EXTRACTED MATERIAL ▸
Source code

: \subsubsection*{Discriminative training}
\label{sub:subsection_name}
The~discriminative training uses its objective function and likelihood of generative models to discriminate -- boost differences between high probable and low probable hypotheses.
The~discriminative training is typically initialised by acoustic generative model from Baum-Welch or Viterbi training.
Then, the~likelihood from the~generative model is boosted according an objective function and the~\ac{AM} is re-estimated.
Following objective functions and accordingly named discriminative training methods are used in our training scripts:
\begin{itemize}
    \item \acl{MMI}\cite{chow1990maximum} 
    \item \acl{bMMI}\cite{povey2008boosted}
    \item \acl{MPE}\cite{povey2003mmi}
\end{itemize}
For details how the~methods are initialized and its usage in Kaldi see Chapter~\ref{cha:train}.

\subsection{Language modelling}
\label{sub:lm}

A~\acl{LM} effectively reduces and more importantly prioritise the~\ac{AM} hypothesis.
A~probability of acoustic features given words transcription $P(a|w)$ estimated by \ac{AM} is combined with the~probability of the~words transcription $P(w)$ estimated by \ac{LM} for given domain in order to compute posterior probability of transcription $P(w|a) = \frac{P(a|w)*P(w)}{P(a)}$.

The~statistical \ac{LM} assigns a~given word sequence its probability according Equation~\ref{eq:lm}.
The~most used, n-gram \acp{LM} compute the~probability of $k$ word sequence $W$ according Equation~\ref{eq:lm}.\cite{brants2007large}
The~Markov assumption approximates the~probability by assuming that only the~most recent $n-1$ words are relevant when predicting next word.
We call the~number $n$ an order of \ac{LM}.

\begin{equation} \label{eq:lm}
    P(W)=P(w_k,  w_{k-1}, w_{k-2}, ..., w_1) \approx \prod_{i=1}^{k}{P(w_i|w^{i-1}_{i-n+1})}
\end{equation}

ASSIGNMENT ▸
Retype every line up to and including the one that contains "assigns a~given word", beginning at the first line of the records, with no edits.

RESPONSE ▸
Source code

: \subsubsection*{Discriminative training}
\label{sub:subsection_name}
The~discriminative training uses its objective function and likelihood of generative models to discriminate -- boost differences between high probable and low probable hypotheses.
The~discriminative training is typically initialised by acoustic generative model from Baum-Welch or Viterbi training.
Then, the~likelihood from the~generative model is boosted according an objective function and the~\ac{AM} is re-estimated.
Following objective functions and accordingly named discriminative training methods are used in our training scripts:
\begin{itemize}
    \item \acl{MMI}\cite{chow1990maximum} 
    \item \acl{bMMI}\cite{povey2008boosted}
    \item \acl{MPE}\cite{povey2003mmi}
\end{itemize}
For details how the~methods are initialized and its usage in Kaldi see Chapter~\ref{cha:train}.

\subsection{Language modelling}
\label{sub:lm}

A~\acl{LM} effectively reduces and more importantly prioritise the~\ac{AM} hypothesis.
A~probability of acoustic features given words transcription $P(a|w)$ estimated by \ac{AM} is combined with the~probability of the~words transcription $P(w)$ estimated by \ac{LM} for given domain in order to compute posterior probability of transcription $P(w|a) = \frac{P(a|w)*P(w)}{P(a)}$.

The~statistical \ac{LM} assigns a~given word sequence its probability according Equation~\ref{eq:lm}.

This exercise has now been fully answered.